The problem with persons who want to "set all horses free!!" is that they have dreamy, unrealistic visions in their head of majestic wild mustangs running around, like a picture-perfect scene of a movie, where they are happy and majestic, free from "the bonds of human constraint"!!! But the hard truth is that less and less horses are able to survive in the wild nowadays. It just isn't possible. Life is hard for wild horses; there is less land and food for them than there was hundreds of years ago. Not to mention, releasing thousands of domesticated horses screws with the ecosystem of an area; land would become crowded and overpopulated with horses, which leads to more food for mountain lions and other predators to eat, and before you know it you have overpopulated predators. You'd have more farmers' livestock being killed and eaten by those overpopulated predators. There are consequences to these kinds of things.


----------



## its lbs not miles (Sep 1, 2011)

Seoul said:


> I'm under the opinion that it should be banned because of the countless unnecessary deaths it has cost to both rider and horse. Mainly horse.
> 
> I would like to discuss both sides and hear what other peoples opinions are.

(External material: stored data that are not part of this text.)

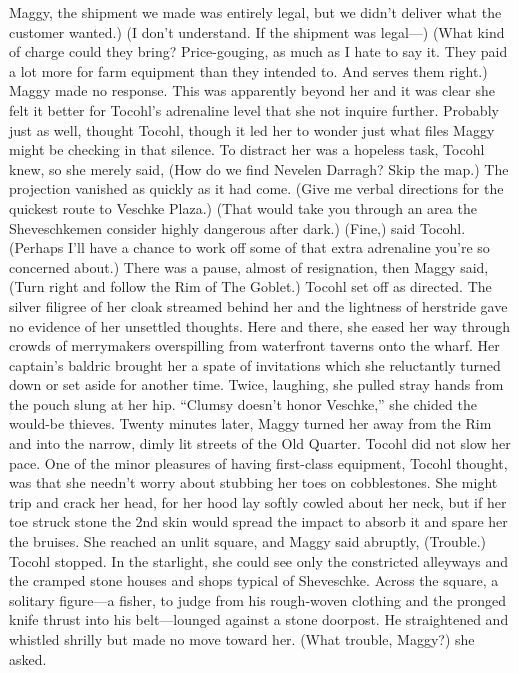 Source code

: \documentclass[9pt]{article}
\begin{document}
Maggy, the shipment we made was entirely legal, but we didn’t deliver what the customer wanted.)
(I don’t understand. If the shipment was legal—)
(What kind of charge could they bring? Price-gouging, as much as I hate to say it. They paid a lot
more for farm equipment than they intended to. And serves them right.)
Maggy made no response. This was apparently beyond her and it was clear she felt it better for
Tocohl’s adrenaline level that she not inquire further.
Probably just as well, thought Tocohl, though it led her to wonder just what files Maggy might be
checking in that silence. To distract her was a hopeless task, Tocohl knew, so she merely said, (How do
we find Nevelen Darragh? Skip the map.) The projection vanished as quickly as it had come. (Give me
verbal directions for the quickest route to Veschke Plaza.)
(That would take you through an area the Sheveschkemen consider highly dangerous after dark.)
(Fine,) said Tocohl. (Perhaps I’ll have a chance to work off some of that extra adrenaline you’re so
concerned about.)
There was a pause, almost of resignation, then Maggy said, (Turn right and follow the Rim of The
Goblet.)
Tocohl set off as directed. The silver filigree of her cloak streamed behind her and the lightness of herstride gave no evidence of her unsettled thoughts.
Here and there, she eased her way through crowds of merrymakers overspilling from waterfront
taverns onto the wharf. Her captain’s baldric brought her a spate of invitations which she reluctantly
turned down or set aside for another time. Twice, laughing, she pulled stray hands from the pouch slung
at her hip. “Clumsy doesn’t honor Veschke,” she chided the would-be thieves.
Twenty minutes later, Maggy turned her away from the Rim and into the narrow, dimly lit streets of
the Old Quarter.
Tocohl did not slow her pace. One of the minor pleasures of having first-class equipment, Tocohl
thought, was that she needn’t worry about stubbing her toes on cobblestones. She might trip and crack
her head, for her hood lay softly cowled about her neck, but if her toe struck stone the 2nd skin would
spread the impact to absorb it and spare her the bruises.
She reached an unlit square, and Maggy said abruptly, (Trouble.)
Tocohl stopped. In the starlight, she could see only the constricted alleyways and the cramped stone
houses and shops typical of Sheveschke.
Across the square, a solitary figure—a fisher, to judge from his rough-woven clothing and the
pronged knife thrust into his belt—lounged against a stone doorpost. He straightened and whistled shrilly
but made no move toward her.
(What trouble, Maggy?) she asked.
\end{document}
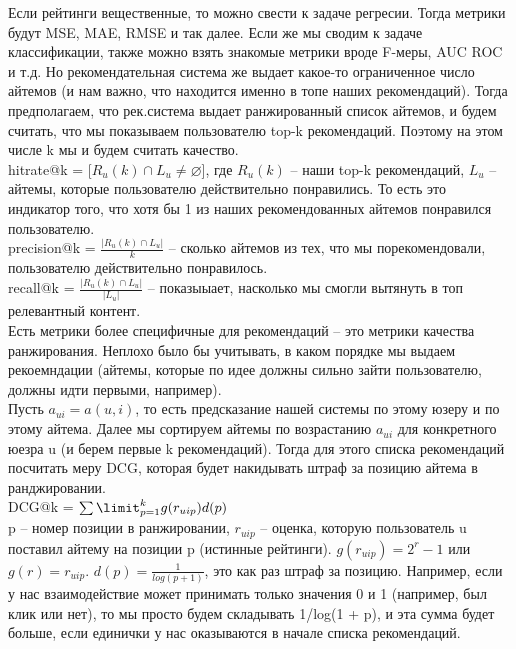 Если рейтинги вещественные, то можно свести к задаче регресии. Тогда метрики будут MSE, MAE, RMSE и так далее. Если же мы сводим к задаче классификации, также можно взять знакомые метрики вроде F-меры, AUC ROC и т.д. Но рекомендательная система же выдает какое-то ограниченное число айтемов (и нам важно, что находится именно в топе наших рекомендаций). Тогда предполагаем, что рек.система выдает ранжированный список айтемов, и будем считать, что мы показываем пользователю top-k рекомендаций. Поэтому на этом числе k мы и будем считать качество. \\ 

hitrate@k = [$R_{u}(k) \cap L_{u} \ne \varnothing$], где $R_{u}(k)$ – наши top-k рекомендаций, $L_{u}$ -- айтемы, которые пользователю действительно понравились. То есть это индикатор того, что хотя бы 1 из наших рекомендованных айтемов понравился пользователю. \\ 

precision@k = $\frac{|R_{u}(k) \cap L_{u}|}{k}$ -- сколько айтемов из тех, что мы порекомендовали, пользователю действительно понравилось. \\ 

recall@k = $\frac{|R_{u}(k) \cap L_{u}|}{|L_{u}|}$ -- показыыает, насколько мы смогли вытянуть в топ релевантный контент. \\ 

Есть метрики более специфичные для рекомендаций -- это метрики качества ранжирования. Неплохо было бы учитывать, в каком порядке мы выдаем рекоемндации (айтемы, которые по идее должны сильно зайти пользователю, должны идти первыми, например). \\ 

Пусть $a_{ui} = a(u, i)$, то есть предсказание нашей системы по этому юзеру и по этому айтема. Далее мы сортируем айтемы по возрастанию $a_{ui}$ для конкретного юезра u (и берем первые k рекомендаций). Тогда для этого списка рекомендаций посчитать меру DCG, которая будет накидывать штраф за позицию айтема в ранджировании. \\ 

DCG@k = $\sum\limit_{p = 1}^{k} g(r_{uip})d(p)$ \\ 

p -- номер позиции в ранжировании, $r_{uip}$ -- оценка, которую пользователь u поставил айтему на позиции p (истинные рейтинги). $g(r_{uip}) = 2^{r} - 1$ или $g(r) = r_{uip}$.  $d(p) = \frac{1}{log(p + 1)}$, это как раз штраф за позицию. Например, если у нас взаимодействие может принимать только значения 0 и 1 (например, был клик или нет), то мы просто будем складывать 1/log(1 + p), и эта сумма будет больше, если единички у нас оказываются в начале списка рекомендаций. \\ 

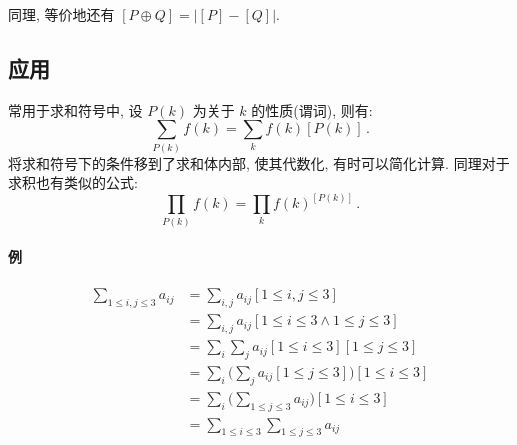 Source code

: \documentclass[UTF8]{ctexart}
\begin{document}
同理, 等价地还有 $ [P \oplus Q] = \big| [P] - [Q] \big| $.

\subsection*{应用}
常用于求和符号中, 设 $ P(k) $ 为关于 $ k $ 的性质(谓词), 则有:
\[ 
    \sum_{P(k)} f(k) = \sum_{k} f(k)[P(k)] \,.
\]
将求和符号下的条件移到了求和体内部, 使其代数化, 有时可以简化计算. 同理对于求积也有类似的公式:
\[ 
    \prod_{P(k)} f(k) = \prod_{k} f(k)^{[P(k)]} \,.
\]
\paragraph{例}
\begin{align*}
    \sum_{1 \leqslant i, j \leqslant 3} a_{ij} &= \sum_{i, j} a_{ij} [1 \leqslant i, j \leqslant 3] \\
    &= \sum_{i, j} a_{ij} [1 \leqslant i \leqslant 3 \land 1 \leqslant j \leqslant 3] \\
    &= \sum_i \sum_j a_{ij} [1 \leqslant i \leqslant 3] [1 \leqslant j \leqslant 3] \\
    &= \sum_i \Big( \sum_j a_{ij} [1 \leqslant j \leqslant 3] \Big) [1 \leqslant i \leqslant 3] \\
    &= \sum_i \Big( \sum_{1 \leqslant j \leqslant 3} a_{ij} \Big) [1 \leqslant i \leqslant 3] \\
    &= \sum_{1 \leqslant i \leqslant 3} \sum_{1 \leqslant j \leqslant 3} a_{ij}
\end{align*}
\end{document}
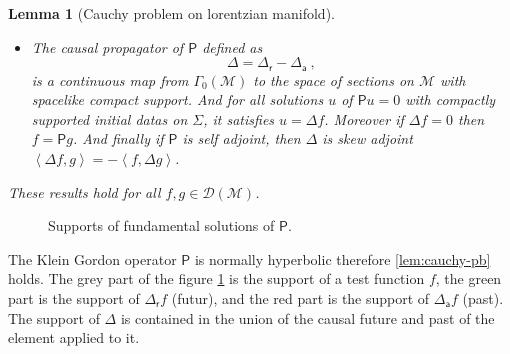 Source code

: \documentclass[10pt]{book}
\newcommand{\sm}[1]{\left\langle#1\right\rangle}
\newcommand{\Dcal}{\mathcal{D}}
\newcommand{\Mcal}{\mathcal{M}}
\newcommand{\Psf}{\mathsf{P}}
\newcommand{\asf}{\mathsf{a}}
\newcommand{\rsf}{\mathsf{r}}
\theoremstyle{break}
\newtheorem{lemma}{Lemma}
\begin{document}
\begin{lemma}[Cauchy problem on lorentzian manifold]
\begin{itemize}
\item The causal propagator of $\Psf$ defined as
%
\begin{equation}
\Delta = \Delta_\rsf - \Delta_\asf \ ,
\end{equation}
%
is a continuous map from $\Gamma_0(\Mcal)$ to the space of sections on $\Mcal$ with spacelike compact support. And for all solutions $u$ of $\Psf u =0$ with compactly supported initial datas on $\Sigma$, it satisfies $u = \Delta f$. Moreover if $\Delta f =0$ then $f = \Psf g$. And finally if $\Psf$ is self adjoint, then $\Delta$ is skew adjoint $\sm{\Delta f,g} = - \sm{f,\Delta g}$.

\end{itemize}
%
These results hold for all $f, g \in \Dcal(\Mcal)$.
\end{lemma}


\begin{figure}[h]
\centering
{} 
\caption{Supports of fundamental solutions of $\Psf$.}
\label{fig:Supp-sol-fonda}
\end{figure}



The Klein Gordon operator $\Psf$ is normally hyperbolic therefore \ref{lem:cauchy-pb} holds. The grey part of the figure \ref{fig:Supp-sol-fonda} is the support of a test function $f$,  the green part is the support of $\Delta_{\mathsf{r}} f$ (futur), and the red part is the support of $\Delta_{\mathsf{a}} f$ (past). The support of $\Delta$ is contained in the union of the causal future and past of the element applied to it.


\bigskip
\end{document}
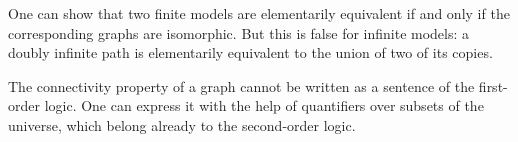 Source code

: 

\setcounter{section}{3}
\setcounter{subsection}{1}
\setcounter{dfn}{8}

\begin{rem}
One can show that two finite models are elementarily equivalent if and only if the corresponding graphs are isomorphic.
But this is false for infinite models: a doubly infinite path is elementarily equivalent to the union of two of its copies.

The connectivity property of a graph cannot be written as a sentence of the first-order logic.
One can express it with the help of quantifiers over subsets of the universe, which belong already to the second-order logic.
\end{rem}


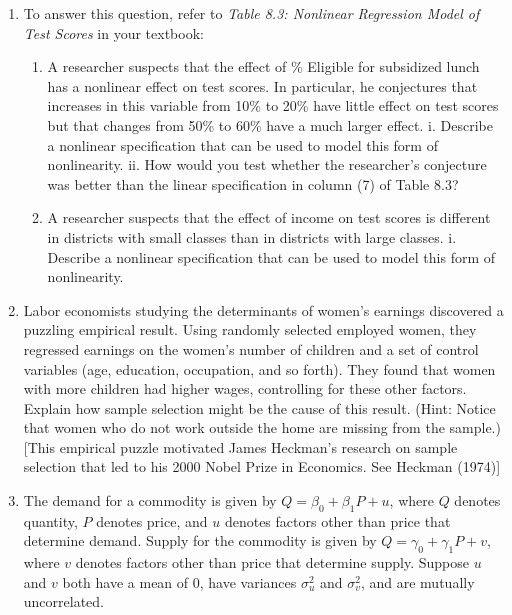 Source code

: \documentclass[11pt]{article}
\begin{document}
\begin{enumerate}
\item
  To answer this question, refer to \emph{Table 8.3: Nonlinear
  Regression Model of Test Scores} in your textbook:


\begin{enumerate}
\def\labelenumi{\alph{enumi}.}

\item
  A researcher suspects that the effect of \% Eligible for subsidized
  lunch has a nonlinear effect on test scores. In particular, he
  conjectures that increases in this variable from 10\% to 20\% have
  little effect on test scores but that changes from 50\% to 60\% have a
  much larger effect. i. Describe a nonlinear specification that can be
  used to model this form of nonlinearity. ii. How would you test
  whether the researcher's conjecture was better than the linear
  specification in column (7) of Table 8.3?
\item
  A researcher suspects that the effect of income on test scores is
  different in districts with small classes than in districts with large
  classes. i. Describe a nonlinear specification that can be used to
  model this form of nonlinearity.
\end{enumerate}



\item
  Labor economists studying the determinants of women's earnings
  discovered a puzzling empirical result. Using randomly selected
  employed women, they regressed earnings on the women's number of
  children and a set of control variables (age, education, occupation,
  and so forth). They found that women with more children had higher
  wages, controlling for these other factors. Explain how sample
  selection might be the cause of this result. (Hint: Notice that women
  who do not work outside the home are missing from the sample.) {[}This
  empirical puzzle motivated James Heckman's research on sample
  selection that led to his 2000 Nobel Prize in Economics. See Heckman
  (1974){]}


\item
  The demand for a commodity is given by
  \(Q = \beta_0 + \beta_1 P + u\), where \(Q\) denotes quantity, \(P\)
  denotes price, and \(u\) denotes factors other than price that
  determine demand. Supply for the commodity is given by
  \(Q = \gamma_0 + \gamma_1P + v\), where \(v\) denotes factors other
  than price that determine supply. Suppose \(u\) and \(v\) both have a
  mean of 0, have variances \(\sigma^2_u\) and \(\sigma^2_v\), and are
  mutually uncorrelated.


\end{enumerate}
\end{document}
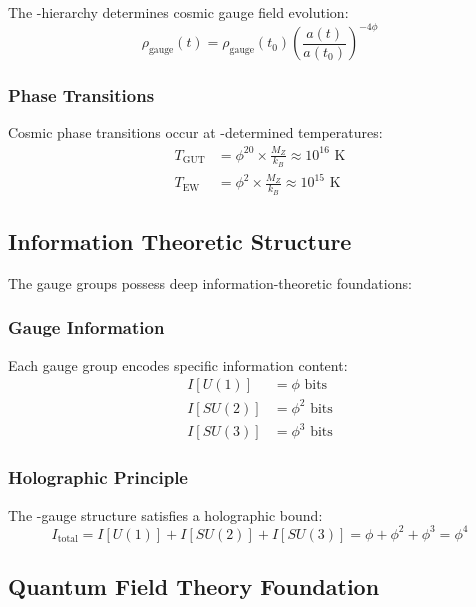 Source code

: The \phi-hierarchy determines cosmic gauge field evolution:
\begin{equation}
\rho_{\text{gauge}}(t) = \rho_{\text{gauge}}(t_0) \left(\frac{a(t)}{a(t_0)}\right)^{-4\phi}
\end{equation}

\subsubsection{Phase Transitions}

Cosmic phase transitions occur at \phi-determined temperatures:
\begin{align}
T_{\text{GUT}} &= \phi^{20} \times \frac{M_Z}{k_B} \approx 10^{16} \text{ K} \\
T_{\text{EW}} &= \phi^2 \times \frac{M_Z}{k_B} \approx 10^{15} \text{ K}
\end{align}

\subsection{Information Theoretic Structure}

The gauge groups possess deep information-theoretic foundations:

\subsubsection{Gauge Information}

Each gauge group encodes specific information content:
\begin{align}
I[U(1)] &= \phi \text{ bits} \\
I[SU(2)] &= \phi^2 \text{ bits} \\  
I[SU(3)] &= \phi^3 \text{ bits}
\end{align}

\subsubsection{Holographic Principle}

The \phi-gauge structure satisfies a holographic bound:
\begin{equation}
I_{\text{total}} = I[U(1)] + I[SU(2)] + I[SU(3)] = \phi + \phi^2 + \phi^3 = \phi^4
\end{equation}

\subsection{Quantum Field Theory Foundation}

For what you appear to be looking at you really needed to word your question differently. It's a bit like saying should drinking wine be banned.

Reason being is that not all racing is created equally. From what I've seen the question you're looking for is should modern flat track racing (TB and other futurities) be banned. You'll get the same host of replies , but I'll explain why it's important to ask this sort of question as specifically as possible.

No, racing should not be banned. There are very well managed, horse conscious races. Endurance racing, in general, is pretty responsible (horse must be at least 60 months old, etc....). Horse racing can be done in a manner that is not so detrimental for the horse.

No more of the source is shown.